Start of DATA PROVIDED
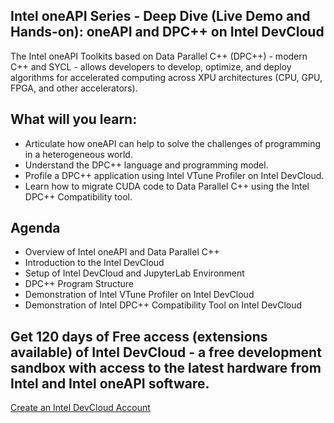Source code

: ## Intel oneAPI Series - Deep Dive (Live Demo and Hands-on): oneAPI and DPC++ on Intel DevCloud

The Intel oneAPI Toolkits based on Data Parallel C++ (DPC++) - modern C++ and SYCL - allows developers to develop, optimize, and deploy algorithms for accelerated computing across XPU architectures (CPU, GPU, FPGA, and other accelerators).

## What will you learn:

* Articulate how oneAPI can help to solve the challenges of programming in a heterogeneous world.
* Understand the DPC++ language and programming model.
* Profile a DPC++ application using Intel VTune Profiler on Intel DevCloud.
* Learn how to migrate CUDA code to Data Parallel C++ using the Intel DPC++ Compatibility tool.

## Agenda 

* Overview of Intel oneAPI and Data Parallel C++ 
* Introduction to the Intel DevCloud
* Setup of Intel DevCloud and JupyterLab Environment
* DPC++ Program Structure 
* Demonstration of Intel VTune Profiler on Intel DevCloud 
* Demonstration of Intel DPC++ Compatibility Tool on Intel DevCloud 

## Get 120 days of Free access (extensions available) of Intel DevCloud - a free development sandbox with access to the latest hardware from Intel and Intel oneAPI software.

[Create an Intel DevCloud Account](https://software.intel.com/devcloud/oneapi)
End of DATA PROVIDED
YOUR INSTRUCTIONS:
Write out the lines of the entries above exactly, beginning with the first and ending with the line that contains "and Data Parallel C++". No picture goes in.

EXPECTED ANSWER:
Source code

: ## Intel oneAPI Series - Deep Dive (Live Demo and Hands-on): oneAPI and DPC++ on Intel DevCloud

The Intel oneAPI Toolkits based on Data Parallel C++ (DPC++) - modern C++ and SYCL - allows developers to develop, optimize, and deploy algorithms for accelerated computing across XPU architectures (CPU, GPU, FPGA, and other accelerators).

## What will you learn:

* Articulate how oneAPI can help to solve the challenges of programming in a heterogeneous world.
* Understand the DPC++ language and programming model.
* Profile a DPC++ application using Intel VTune Profiler on Intel DevCloud.
* Learn how to migrate CUDA code to Data Parallel C++ using the Intel DPC++ Compatibility tool.

## Agenda 

* Overview of Intel oneAPI and Data Parallel C++ 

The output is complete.